Your instructions:
Below are the records; copy every line in them that holds the string "bulk".
===== Records provided =====
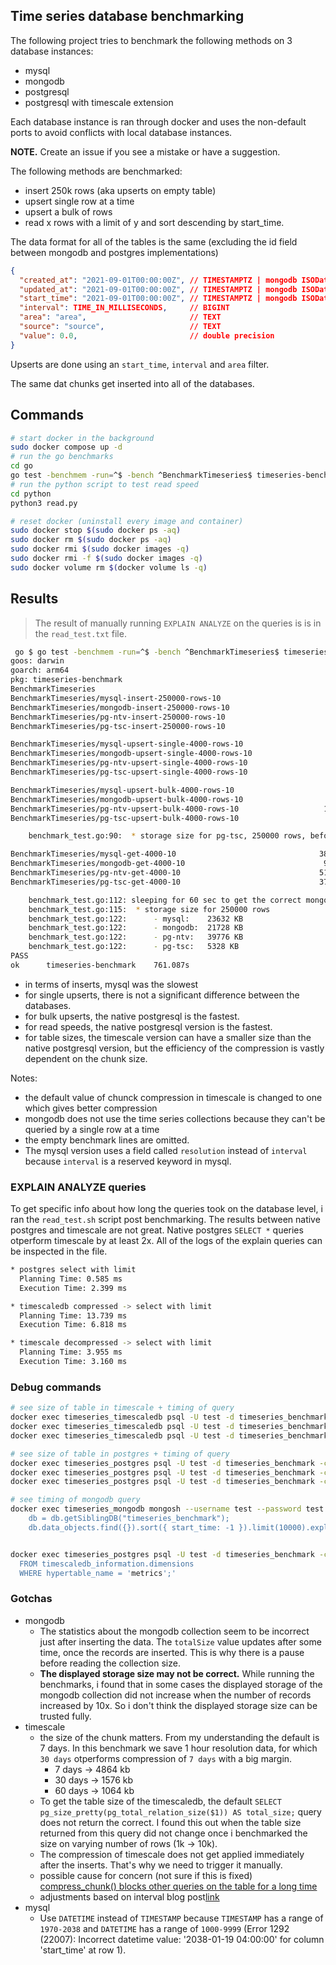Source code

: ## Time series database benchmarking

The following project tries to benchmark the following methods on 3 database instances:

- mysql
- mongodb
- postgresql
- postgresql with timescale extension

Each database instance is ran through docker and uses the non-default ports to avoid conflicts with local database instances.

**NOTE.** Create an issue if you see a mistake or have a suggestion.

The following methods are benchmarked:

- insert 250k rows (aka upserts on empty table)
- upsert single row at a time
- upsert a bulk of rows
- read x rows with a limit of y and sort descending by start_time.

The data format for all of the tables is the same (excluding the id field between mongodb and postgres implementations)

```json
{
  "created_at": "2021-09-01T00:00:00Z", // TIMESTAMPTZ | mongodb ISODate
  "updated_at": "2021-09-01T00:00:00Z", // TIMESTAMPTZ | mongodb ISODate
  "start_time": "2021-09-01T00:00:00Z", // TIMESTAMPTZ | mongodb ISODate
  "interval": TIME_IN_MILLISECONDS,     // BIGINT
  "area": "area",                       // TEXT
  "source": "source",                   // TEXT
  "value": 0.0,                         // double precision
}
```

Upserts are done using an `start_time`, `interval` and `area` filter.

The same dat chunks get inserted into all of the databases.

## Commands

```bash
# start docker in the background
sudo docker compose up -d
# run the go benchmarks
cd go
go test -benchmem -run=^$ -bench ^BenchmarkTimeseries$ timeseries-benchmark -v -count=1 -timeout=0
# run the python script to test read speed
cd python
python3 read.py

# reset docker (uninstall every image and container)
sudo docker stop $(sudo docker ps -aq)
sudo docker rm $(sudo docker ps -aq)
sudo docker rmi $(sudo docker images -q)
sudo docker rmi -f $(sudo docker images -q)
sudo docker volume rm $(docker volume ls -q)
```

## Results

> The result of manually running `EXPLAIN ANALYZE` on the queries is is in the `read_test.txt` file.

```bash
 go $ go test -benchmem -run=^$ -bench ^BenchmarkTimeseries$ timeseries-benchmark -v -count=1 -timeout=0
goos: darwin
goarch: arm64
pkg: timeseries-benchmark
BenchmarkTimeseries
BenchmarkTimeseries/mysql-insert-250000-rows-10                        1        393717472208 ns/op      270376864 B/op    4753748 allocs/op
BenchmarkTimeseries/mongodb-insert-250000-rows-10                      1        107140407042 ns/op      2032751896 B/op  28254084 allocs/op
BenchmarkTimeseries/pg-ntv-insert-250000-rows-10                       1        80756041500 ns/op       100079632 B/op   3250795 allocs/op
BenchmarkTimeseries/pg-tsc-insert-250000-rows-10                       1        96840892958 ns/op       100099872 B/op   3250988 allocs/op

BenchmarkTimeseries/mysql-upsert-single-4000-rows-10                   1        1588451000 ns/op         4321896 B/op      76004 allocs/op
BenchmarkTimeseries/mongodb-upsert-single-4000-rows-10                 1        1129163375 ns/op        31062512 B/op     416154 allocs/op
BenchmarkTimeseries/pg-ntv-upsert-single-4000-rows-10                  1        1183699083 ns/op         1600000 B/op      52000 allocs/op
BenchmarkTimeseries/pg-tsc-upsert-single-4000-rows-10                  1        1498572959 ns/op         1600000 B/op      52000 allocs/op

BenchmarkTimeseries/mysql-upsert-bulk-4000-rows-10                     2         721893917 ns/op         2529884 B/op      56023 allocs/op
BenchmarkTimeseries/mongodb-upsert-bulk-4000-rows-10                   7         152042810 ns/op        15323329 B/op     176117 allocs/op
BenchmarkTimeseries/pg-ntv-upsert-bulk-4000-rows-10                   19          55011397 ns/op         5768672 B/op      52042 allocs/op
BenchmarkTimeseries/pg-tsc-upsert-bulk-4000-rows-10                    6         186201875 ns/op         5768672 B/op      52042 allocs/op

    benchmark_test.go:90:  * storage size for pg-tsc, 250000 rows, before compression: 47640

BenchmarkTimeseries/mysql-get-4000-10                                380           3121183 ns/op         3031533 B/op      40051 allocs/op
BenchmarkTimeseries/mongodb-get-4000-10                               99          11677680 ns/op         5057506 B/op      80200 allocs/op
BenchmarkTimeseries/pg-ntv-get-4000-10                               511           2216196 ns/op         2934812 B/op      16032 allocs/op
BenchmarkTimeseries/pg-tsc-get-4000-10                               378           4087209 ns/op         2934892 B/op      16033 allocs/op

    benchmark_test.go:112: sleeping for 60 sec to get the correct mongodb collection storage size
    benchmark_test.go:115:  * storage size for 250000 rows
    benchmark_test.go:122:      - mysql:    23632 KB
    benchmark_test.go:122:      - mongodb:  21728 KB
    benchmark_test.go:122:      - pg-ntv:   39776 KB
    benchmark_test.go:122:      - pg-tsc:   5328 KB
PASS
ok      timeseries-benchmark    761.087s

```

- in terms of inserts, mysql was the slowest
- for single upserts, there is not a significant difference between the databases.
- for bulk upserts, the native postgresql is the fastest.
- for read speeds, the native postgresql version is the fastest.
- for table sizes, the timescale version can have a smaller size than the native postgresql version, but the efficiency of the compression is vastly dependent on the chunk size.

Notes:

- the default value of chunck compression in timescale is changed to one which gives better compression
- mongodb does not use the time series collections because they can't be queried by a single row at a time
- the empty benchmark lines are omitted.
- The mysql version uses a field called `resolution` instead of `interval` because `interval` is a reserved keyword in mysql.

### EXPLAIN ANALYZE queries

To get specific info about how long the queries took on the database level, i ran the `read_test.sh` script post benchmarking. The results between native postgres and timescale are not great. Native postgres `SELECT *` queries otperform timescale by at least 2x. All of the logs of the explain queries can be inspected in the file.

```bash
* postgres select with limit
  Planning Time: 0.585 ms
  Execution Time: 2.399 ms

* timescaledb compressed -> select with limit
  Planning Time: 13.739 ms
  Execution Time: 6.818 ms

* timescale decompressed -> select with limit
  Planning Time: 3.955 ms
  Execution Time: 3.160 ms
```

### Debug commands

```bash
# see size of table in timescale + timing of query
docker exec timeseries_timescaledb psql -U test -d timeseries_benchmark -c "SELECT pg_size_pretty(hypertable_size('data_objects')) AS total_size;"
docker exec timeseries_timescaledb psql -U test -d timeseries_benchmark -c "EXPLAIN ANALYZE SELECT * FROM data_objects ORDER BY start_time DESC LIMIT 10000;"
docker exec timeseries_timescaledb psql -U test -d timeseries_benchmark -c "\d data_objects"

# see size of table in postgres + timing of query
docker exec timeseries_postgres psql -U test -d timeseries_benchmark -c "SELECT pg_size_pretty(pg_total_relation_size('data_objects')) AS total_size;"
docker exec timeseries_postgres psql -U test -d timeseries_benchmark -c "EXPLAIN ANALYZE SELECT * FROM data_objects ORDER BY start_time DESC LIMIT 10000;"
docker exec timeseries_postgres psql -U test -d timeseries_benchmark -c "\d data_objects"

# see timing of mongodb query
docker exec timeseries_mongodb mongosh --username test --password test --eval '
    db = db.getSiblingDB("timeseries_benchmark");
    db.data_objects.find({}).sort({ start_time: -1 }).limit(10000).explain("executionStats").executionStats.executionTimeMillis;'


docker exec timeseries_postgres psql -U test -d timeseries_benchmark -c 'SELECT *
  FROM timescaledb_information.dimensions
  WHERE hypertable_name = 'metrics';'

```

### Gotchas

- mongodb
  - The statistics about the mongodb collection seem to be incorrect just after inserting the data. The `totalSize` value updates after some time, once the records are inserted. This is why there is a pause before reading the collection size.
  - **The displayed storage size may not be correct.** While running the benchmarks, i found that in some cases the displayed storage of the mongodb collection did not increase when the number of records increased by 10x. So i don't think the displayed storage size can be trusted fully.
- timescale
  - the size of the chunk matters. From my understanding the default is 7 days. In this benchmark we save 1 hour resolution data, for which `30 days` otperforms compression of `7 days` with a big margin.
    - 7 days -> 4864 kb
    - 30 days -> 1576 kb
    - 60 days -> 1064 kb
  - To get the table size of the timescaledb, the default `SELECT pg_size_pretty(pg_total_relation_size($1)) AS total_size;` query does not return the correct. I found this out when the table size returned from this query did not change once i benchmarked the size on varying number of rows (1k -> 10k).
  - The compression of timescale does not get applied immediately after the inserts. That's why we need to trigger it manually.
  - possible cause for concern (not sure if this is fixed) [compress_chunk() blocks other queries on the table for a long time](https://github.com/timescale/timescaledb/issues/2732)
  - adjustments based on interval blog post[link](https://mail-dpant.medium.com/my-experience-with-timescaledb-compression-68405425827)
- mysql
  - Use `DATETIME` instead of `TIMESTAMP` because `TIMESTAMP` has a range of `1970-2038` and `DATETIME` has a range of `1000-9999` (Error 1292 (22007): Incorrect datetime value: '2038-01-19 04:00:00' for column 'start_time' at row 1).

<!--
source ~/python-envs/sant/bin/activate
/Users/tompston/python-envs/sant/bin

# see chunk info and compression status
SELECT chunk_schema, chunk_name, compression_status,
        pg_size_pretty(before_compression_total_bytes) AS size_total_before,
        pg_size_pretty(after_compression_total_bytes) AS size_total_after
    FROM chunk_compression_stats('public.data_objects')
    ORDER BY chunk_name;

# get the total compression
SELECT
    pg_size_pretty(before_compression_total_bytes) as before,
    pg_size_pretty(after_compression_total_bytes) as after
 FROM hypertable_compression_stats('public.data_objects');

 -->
=====
===== Records provided =====
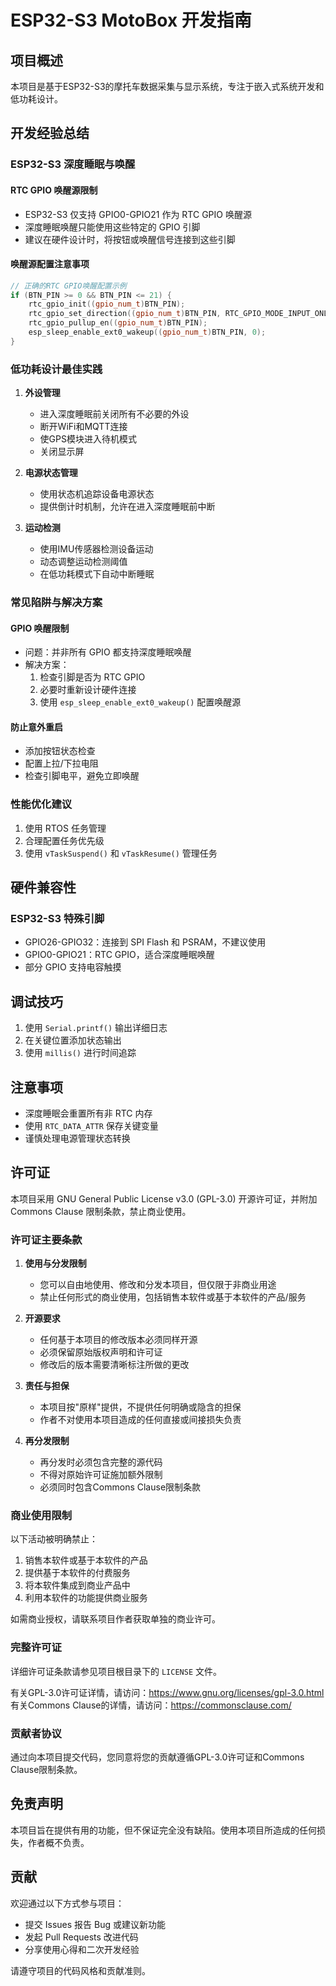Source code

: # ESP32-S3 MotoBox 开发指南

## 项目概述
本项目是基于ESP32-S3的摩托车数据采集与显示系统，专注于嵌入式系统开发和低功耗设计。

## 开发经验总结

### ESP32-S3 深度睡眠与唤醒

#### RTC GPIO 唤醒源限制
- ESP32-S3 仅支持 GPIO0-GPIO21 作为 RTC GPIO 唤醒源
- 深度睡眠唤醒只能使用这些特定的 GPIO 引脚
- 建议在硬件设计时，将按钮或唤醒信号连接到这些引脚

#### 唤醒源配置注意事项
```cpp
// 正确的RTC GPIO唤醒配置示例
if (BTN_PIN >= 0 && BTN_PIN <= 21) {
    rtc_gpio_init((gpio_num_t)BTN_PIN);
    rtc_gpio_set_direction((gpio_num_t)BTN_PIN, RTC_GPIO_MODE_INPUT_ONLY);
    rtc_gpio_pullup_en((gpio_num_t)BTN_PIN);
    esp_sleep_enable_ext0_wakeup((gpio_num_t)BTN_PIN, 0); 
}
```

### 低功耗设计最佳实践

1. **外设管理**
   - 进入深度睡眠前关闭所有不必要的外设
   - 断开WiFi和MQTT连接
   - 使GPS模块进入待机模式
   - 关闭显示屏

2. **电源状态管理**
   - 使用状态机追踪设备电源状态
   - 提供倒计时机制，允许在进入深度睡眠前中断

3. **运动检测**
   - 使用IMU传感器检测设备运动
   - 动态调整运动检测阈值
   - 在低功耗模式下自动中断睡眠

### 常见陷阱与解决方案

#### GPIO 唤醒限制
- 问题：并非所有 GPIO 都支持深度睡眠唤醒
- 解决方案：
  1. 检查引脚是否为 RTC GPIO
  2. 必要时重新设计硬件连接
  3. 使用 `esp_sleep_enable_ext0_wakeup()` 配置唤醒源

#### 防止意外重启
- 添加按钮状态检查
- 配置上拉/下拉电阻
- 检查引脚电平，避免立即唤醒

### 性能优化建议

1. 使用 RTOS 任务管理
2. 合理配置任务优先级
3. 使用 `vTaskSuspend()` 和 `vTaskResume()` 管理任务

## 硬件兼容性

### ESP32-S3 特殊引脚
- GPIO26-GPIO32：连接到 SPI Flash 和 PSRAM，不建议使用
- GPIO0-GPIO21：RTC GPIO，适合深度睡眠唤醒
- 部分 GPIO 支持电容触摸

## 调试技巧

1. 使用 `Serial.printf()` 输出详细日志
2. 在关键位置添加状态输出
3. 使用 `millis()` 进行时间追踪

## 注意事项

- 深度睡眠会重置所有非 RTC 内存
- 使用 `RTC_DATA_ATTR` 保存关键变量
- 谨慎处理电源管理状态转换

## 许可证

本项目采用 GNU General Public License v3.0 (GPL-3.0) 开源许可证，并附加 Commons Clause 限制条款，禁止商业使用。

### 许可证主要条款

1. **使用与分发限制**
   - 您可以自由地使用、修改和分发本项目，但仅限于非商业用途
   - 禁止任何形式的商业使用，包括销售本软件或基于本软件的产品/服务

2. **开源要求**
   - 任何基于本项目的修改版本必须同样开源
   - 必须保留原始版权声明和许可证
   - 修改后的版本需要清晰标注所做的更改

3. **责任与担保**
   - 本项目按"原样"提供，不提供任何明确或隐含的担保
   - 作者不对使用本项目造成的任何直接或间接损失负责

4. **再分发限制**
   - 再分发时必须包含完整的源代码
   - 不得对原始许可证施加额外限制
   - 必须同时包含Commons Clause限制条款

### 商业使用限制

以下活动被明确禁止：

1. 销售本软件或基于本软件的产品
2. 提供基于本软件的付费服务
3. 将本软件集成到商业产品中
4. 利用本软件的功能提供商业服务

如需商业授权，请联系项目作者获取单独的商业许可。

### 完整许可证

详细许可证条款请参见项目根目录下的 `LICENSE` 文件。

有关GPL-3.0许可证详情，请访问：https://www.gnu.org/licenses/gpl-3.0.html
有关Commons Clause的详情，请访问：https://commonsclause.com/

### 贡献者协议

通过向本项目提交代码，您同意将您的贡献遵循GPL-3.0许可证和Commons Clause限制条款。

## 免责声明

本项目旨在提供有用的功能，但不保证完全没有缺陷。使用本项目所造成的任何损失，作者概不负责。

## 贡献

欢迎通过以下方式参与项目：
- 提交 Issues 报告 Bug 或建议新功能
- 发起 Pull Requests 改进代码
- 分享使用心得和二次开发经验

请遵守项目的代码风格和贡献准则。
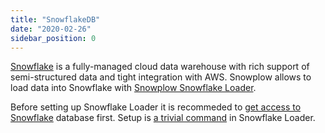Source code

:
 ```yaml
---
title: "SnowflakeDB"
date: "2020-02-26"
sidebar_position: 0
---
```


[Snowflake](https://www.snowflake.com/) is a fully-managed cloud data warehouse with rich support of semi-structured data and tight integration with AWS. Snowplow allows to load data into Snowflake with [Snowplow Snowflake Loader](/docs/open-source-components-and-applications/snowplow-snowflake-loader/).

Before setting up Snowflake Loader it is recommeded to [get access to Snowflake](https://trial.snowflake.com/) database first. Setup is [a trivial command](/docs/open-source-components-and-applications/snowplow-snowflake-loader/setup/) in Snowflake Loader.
=====
Response for this exercise:
- upsert a bulk of rows
BenchmarkTimeseries/mysql-upsert-bulk-4000-rows-10                     2         721893917 ns/op         2529884 B/op      56023 allocs/op
BenchmarkTimeseries/mongodb-upsert-bulk-4000-rows-10                   7         152042810 ns/op        15323329 B/op     176117 allocs/op
BenchmarkTimeseries/pg-ntv-upsert-bulk-4000-rows-10                   19          55011397 ns/op         5768672 B/op      52042 allocs/op
BenchmarkTimeseries/pg-tsc-upsert-bulk-4000-rows-10                    6         186201875 ns/op         5768672 B/op      52042 allocs/op
- for bulk upserts, the native postgresql is the fastest.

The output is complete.